Keb Mo January 16, 2010
Keb Mo and More at Cerritos
By Glen Creason
The last time I saw Keb Mo perform at Cerritos I thought maybe the show could not get better since it was the best of the year in 2002. Before that he made his mark as an opening act at the Center and demonstrated definite star qualities evidenced in his marvelously fluid guitar work, his rich, expressive voice and fine songwriting skills. On Saturday night he came back and more than conquered the full-house at the Performing Arts Center doing all that and more. Keb Mo has only grown better, stronger and more polished within a genre that sort of demands raw edges. On this night he also made an extremely wise choice of inviting the perfect accompanist in Susan Werner who astounded with her command of various instruments and awesome set of pipes. Ms. Werner is an established folk-singer-songwriter in her own “write” but here she humbly stayed with Keb Mo and made him look better on every song. Of course, he is terrific all by his lonesome which he was on several intimate tunes but overall the two musicians were a perfect pairing. It was fun to hear the uninitiated crowd gasp when Susan Werner first opened up her big voice and hit some high notes with Keb Mo smiling off to the side.

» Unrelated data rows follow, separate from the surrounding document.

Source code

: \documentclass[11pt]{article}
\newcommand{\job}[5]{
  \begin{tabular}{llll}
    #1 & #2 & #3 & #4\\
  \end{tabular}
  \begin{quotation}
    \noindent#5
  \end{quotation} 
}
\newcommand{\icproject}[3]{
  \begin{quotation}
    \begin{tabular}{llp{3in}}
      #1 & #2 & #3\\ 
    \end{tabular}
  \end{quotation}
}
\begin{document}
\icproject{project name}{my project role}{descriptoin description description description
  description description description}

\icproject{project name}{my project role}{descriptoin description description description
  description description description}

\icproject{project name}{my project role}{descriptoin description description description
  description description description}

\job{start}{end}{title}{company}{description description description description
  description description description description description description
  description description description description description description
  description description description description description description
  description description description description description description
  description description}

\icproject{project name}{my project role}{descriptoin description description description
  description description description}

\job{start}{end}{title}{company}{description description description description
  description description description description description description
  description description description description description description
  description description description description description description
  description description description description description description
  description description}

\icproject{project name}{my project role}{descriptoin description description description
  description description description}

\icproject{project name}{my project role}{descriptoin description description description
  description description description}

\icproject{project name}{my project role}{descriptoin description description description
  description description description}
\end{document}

Certainly the Keb Mo repertoire just gets better and better the more he matures and it doesn’t hurt to be able to throw in gems like “I’m a Hero,” “Life Is Beautiful,” “More Than One Way Home” and “Just Like Me” that are met with shouts of joy from the enthusiastic fans in the audience. Yet, this concert was solid throughout with no duds in twenty-two songs, including a generous helping of four encores. Interestingly enough he started the proceedings with a Johnny Cash tune “Folsom Prison Blues” and mixed in a banquet of good stuff balanced nicely between blues and ballad. There was the sentimental like “I’m a Hero,” “Henry,” “A Better Man” and the double delights of “One Friend,” and “Closer” that gave you a lump in the throat. There were the traditional shout outs to ladies, in particular “Eileen” and “Angelina.” These were balanced by lighter fair such as “the Bucket,” “City Boy,” “Government Cheese,” “Soon as I Get Paid,” “Shave Yo’ Legs for Me,” and “Whole Nutha Thing” that showed the jocular side of the blues. This kind of music is not easy to perform in a large hall but Keb Mo never seems daunted by the space and filled the auditorium with sweet sounds despite changing instruments constantly and sending notes flying from several genres from song to song. Even at this high level Keb Mo outdid himself a couple of times, like on the spiritual “Hand It Over” and the utterly saucy “What You Got” that left a nice bluesy taste in the hall. The standing ovation lasted so long some folks in the hall had to sit down for the last gushing segment of appreciation. Considering that Keb Mo delivers lyrics that are just downright poetry and plays five guitars like a master while singing up to the highest blues standards I think Cerritos was very lucky to have this young man on their stage.